As pinturas rupestres, encontradas na serra da Capivara (PI) e no Seridó (RN), são o que as arqueólogas chamam de "marcadores de memória": cenas da vida cotidiana registradas como mensagens para o futuro.
"Todos se preocupavam em fazer uma transmissão de conhecimento para os que viriam", ressalta Pessis.

Olhar pré-histórico
Mostra tem réplica de preguiça de três metros e meio
"Megafauna" determinava cotidiano dos antepassados
DA SUCURSAL DO RIO
Todas as peças da pré-história brasileira da exposição "Antes -oHistórias da Pré-História" foram emprestadas por instituições nacionais. A exceção são as réplicas e os esqueletos de animais. Eles vêm do Museu de Ciências Naturais de Valencia (Espanha), sendo que os ossos foram recolhidos por um pesquisador chamado Botet, em 1906, na Argentina.
"Mas a megafauna era a mesma. Essa coleção [do museu espanhol] é a melhor que existe para representar os animais que viviam no continente", explica a curadora Anne-Marie Pessis.
A expressão "megafauna" se deve ao tamanho dos animais. A preguiça gigante chegava a ter quatro metros de altura e pesar cinco toneladas. Uma réplica da preguiça (com três metros e meio e 300 kg) pende da rotunda e fica pairando sobre o hall do CCBB.
Na mesma área, o público poderá ver os esqueletos do maior tigre-de-dente-de-sabre do mundo e do tatu "Fusca", assim chamado por ter 1,40 m de altura. Uma tela holográfica mostra a imagem real do animal. Não há como precisar a época em que viveram os animais, mas são milhares de anos que os distanciam de nós.
O gigantismo da fauna determinava muito a forma de viver dos povos de então. Eles precisavam buscar formas de proteção e se organizar coletivamente, para aumentar suas chances de sobrevivência. "Era uma sociedade desprovida de cultura tecnológica de guerra. Sobreviver já era um sucesso", conta Pessis.
Não se vivia mais do que 45 anos e os grupos sociais eram formados por cerca de 50 pessoas. Segundo Pessis, quando os grupos aumentavam, subdividiam-se em outros. "As estruturas se mantinham análogas, embora houvesse a procura da diversificação. Cada grupo queria sua identidade", diz, ressaltando que a diversidade cultural é um dos aspectos principais da mostra.
Uma das salas mais marcantes é a de urnas funerárias. De formatos e estilos diversos, variando de acordo com os povos -marajoaras (PA), tapajós (PA), maracás (AP)-, algumas têm formas humanas, nas quais fica identificado o sexo de quem morreu.

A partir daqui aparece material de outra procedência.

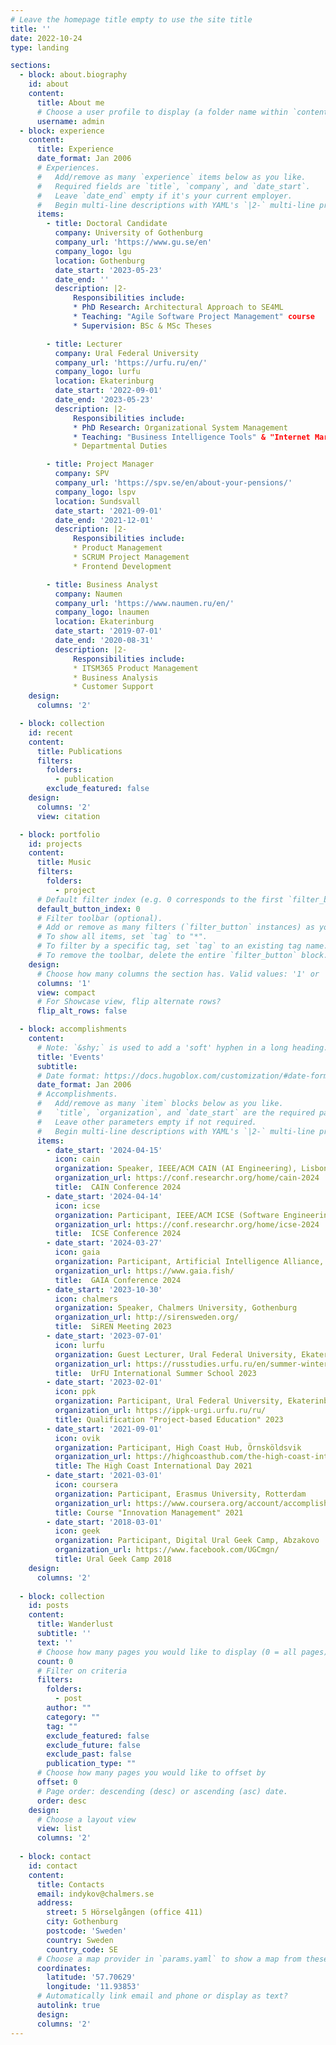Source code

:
 ```yaml
---
# Leave the homepage title empty to use the site title
title: ''
date: 2022-10-24
type: landing

sections:
  - block: about.biography
    id: about
    content:
      title: About me
      # Choose a user profile to display (a folder name within `content/authors/`)
      username: admin
  - block: experience
    content:
      title: Experience
      date_format: Jan 2006
      # Experiences.
      #   Add/remove as many `experience` items below as you like.
      #   Required fields are `title`, `company`, and `date_start`.
      #   Leave `date_end` empty if it's your current employer.
      #   Begin multi-line descriptions with YAML's `|2-` multi-line prefix.
      items:
        - title: Doctoral Candidate
          company: University of Gothenburg
          company_url: 'https://www.gu.se/en'
          company_logo: lgu
          location: Gothenburg
          date_start: '2023-05-23'
          date_end: ''
          description: |2-
              Responsibilities include:
              * PhD Research: Architectural Approach to SE4ML
              * Teaching: "Agile Software Project Management" course
              * Supervision: BSc & MSc Theses  

        - title: Lecturer
          company: Ural Federal University
          company_url: 'https://urfu.ru/en/'
          company_logo: lurfu
          location: Ekaterinburg
          date_start: '2022-09-01'
          date_end: '2023-05-23'
          description: |2-
              Responsibilities include:
              * PhD Research: Organizational System Management
              * Teaching: "Business Intelligence Tools" & "Internet Marketing" courses
              * Departmental Duties

        - title: Project Manager
          company: SPV
          company_url: 'https://spv.se/en/about-your-pensions/'
          company_logo: lspv
          location: Sundsvall
          date_start: '2021-09-01'
          date_end: '2021-12-01'
          description: |2-
              Responsibilities include:
              * Product Management
              * SCRUM Project Management
              * Frontend Development

        - title: Business Analyst
          company: Naumen
          company_url: 'https://www.naumen.ru/en/'
          company_logo: lnaumen
          location: Ekaterinburg
          date_start: '2019-07-01'
          date_end: '2020-08-31'
          description: |2-
              Responsibilities include:
              * ITSM365 Product Management
              * Business Analysis
              * Customer Support  
    design:
      columns: '2'

  - block: collection
    id: recent
    content:
      title: Publications
      filters:
        folders:
          - publication
        exclude_featured: false
    design:
      columns: '2'
      view: citation

  - block: portfolio
    id: projects
    content:
      title: Music
      filters:
        folders:
          - project
      # Default filter index (e.g. 0 corresponds to the first `filter_button` instance below).
      default_button_index: 0
      # Filter toolbar (optional).
      # Add or remove as many filters (`filter_button` instances) as you like.
      # To show all items, set `tag` to "*".
      # To filter by a specific tag, set `tag` to an existing tag name.
      # To remove the toolbar, delete the entire `filter_button` block.
    design:
      # Choose how many columns the section has. Valid values: '1' or '2'.
      columns: '1'
      view: compact
      # For Showcase view, flip alternate rows?
      flip_alt_rows: false

  - block: accomplishments
    content:
      # Note: `&shy;` is used to add a 'soft' hyphen in a long heading.
      title: 'Events'
      subtitle:
      # Date format: https://docs.hugoblox.com/customization/#date-format
      date_format: Jan 2006
      # Accomplishments.
      #   Add/remove as many `item` blocks below as you like.
      #   `title`, `organization`, and `date_start` are the required parameters.
      #   Leave other parameters empty if not required.
      #   Begin multi-line descriptions with YAML's `|2-` multi-line prefix.
      items:
        - date_start: '2024-04-15'
          icon: cain
          organization: Speaker, IEEE/ACM CAIN (AI Engineering), Lisbon
          organization_url: https://conf.researchr.org/home/cain-2024
          title:  CAIN Conference 2024
        - date_start: '2024-04-14'
          icon: icse
          organization: Participant, IEEE/ACM ICSE (Software Engineering), Lisbon
          organization_url: https://conf.researchr.org/home/icse-2024
          title:  ICSE Conference 2024
        - date_start: '2024-03-27'
          icon: gaia
          organization: Participant, Artificial Intelligence Alliance, Gothenburg
          organization_url: https://www.gaia.fish/
          title:  GAIA Conference 2024
        - date_start: '2023-10-30'
          icon: chalmers
          organization: Speaker, Chalmers University, Gothenburg
          organization_url: http://sirensweden.org/
          title:  SiREN Meeting 2023
        - date_start: '2023-07-01'
          icon: lurfu
          organization: Guest Lecturer, Ural Federal University, Ekaterinburg
          organization_url: https://russtudies.urfu.ru/en/summer-winter-schools/summer-program/
          title:  UrFU International Summer School 2023
        - date_start: '2023-02-01'
          icon: ppk
          organization: Participant, Ural Federal University, Ekaterinburg
          organization_url: https://ippk-urgi.urfu.ru/ru/
          title: Qualification "Project-based Education" 2023
        - date_start: '2021-09-01'
          icon: ovik
          organization: Participant, High Coast Hub, Örnsköldsvik
          organization_url: https://highcoasthub.com/the-high-coast-international-day
          title: The High Coast International Day 2021
        - date_start: '2021-03-01'
          icon: coursera
          organization: Participant, Erasmus University, Rotterdam
          organization_url: https://www.coursera.org/account/accomplishments/verify/4Y7H3PTZGEKX
          title: Course "Innovation Management" 2021
        - date_start: '2018-03-01'
          icon: geek
          organization: Participant, Digital Ural Geek Camp, Abzakovo
          organization_url: https://www.facebook.com/UGCmgn/
          title: Ural Geek Camp 2018
    design:
      columns: '2'
      
  - block: collection
    id: posts
    content:
      title: Wanderlust
      subtitle: ''
      text: ''
      # Choose how many pages you would like to display (0 = all pages)
      count: 0
      # Filter on criteria
      filters:
        folders:
          - post
        author: ""
        category: ""
        tag: ""
        exclude_featured: false
        exclude_future: false
        exclude_past: false
        publication_type: ""
      # Choose how many pages you would like to offset by
      offset: 0
      # Page order: descending (desc) or ascending (asc) date.
      order: desc
    design:
      # Choose a layout view
      view: list
      columns: '2'
  
  - block: contact
    id: contact
    content:
      title: Contacts
      email: indykov@chalmers.se
      address:
        street: 5 Hörselgången (office 411)
        city: Gothenburg
        postcode: 'Sweden'
        country: Sweden
        country_code: SE
      # Choose a map provider in `params.yaml` to show a map from these coordinates
      coordinates:
        latitude: '57.70629'
        longitude: '11.93853'  
      # Automatically link email and phone or display as text?
      autolink: true
      design:
      columns: '2'
---
```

"É como se a pessoa ganhasse uma nova pele, mas preservando-se sua identidade", explica Pessis, também chamando a atenção para detalhes, como o rosto de alguém que chora a perda, feito na parte de baixo de uma das urnas.
A arqueóloga afirma que, nos primeiros povos, não havia hierarquia entre homens e mulheres nem os sentidos de religião e poder que temos hoje. "As crenças eram estruturadas na sobrevivência. A religião já é algo histórico, uma forma de poder que não é a pré-histórica. As funções sociais eram cumpridas pelos mais aptos. Se um deixasse de ser, outro passava a cumprir", diz ela.
Todas essas descobertas têm como núcleo principal as escavações que há três décadas são feitas no Parque Nacional Serra da Capivara, considerado patrimônio da humanidade pela Unesco. No momento, segundo Niéde Guidon, as pesquisas priorizam "a evolução das condições climáticas nos últimos 50 mil anos".
Graças ao trabalho feito no Piauí, está surgindo a primeira faculdade pública de arqueologia do país. Será na recém-criada Universidade do Vale de São Francisco, que fica nas vizinhas Juazeiro (BA) e Petrolina (PE).
ANTES - HISTÓRIAS DA PRÉ-HISTÓRIA. Quando: de amanhã a 9/1 (ter. a dom., das 10h às 21h). Onde: Centro Cultural Banco do Brasil (r. Primeiro de Março, 66, Rio, tel. 0/xx/21/ 3808-2020). Quanto: entrada franca.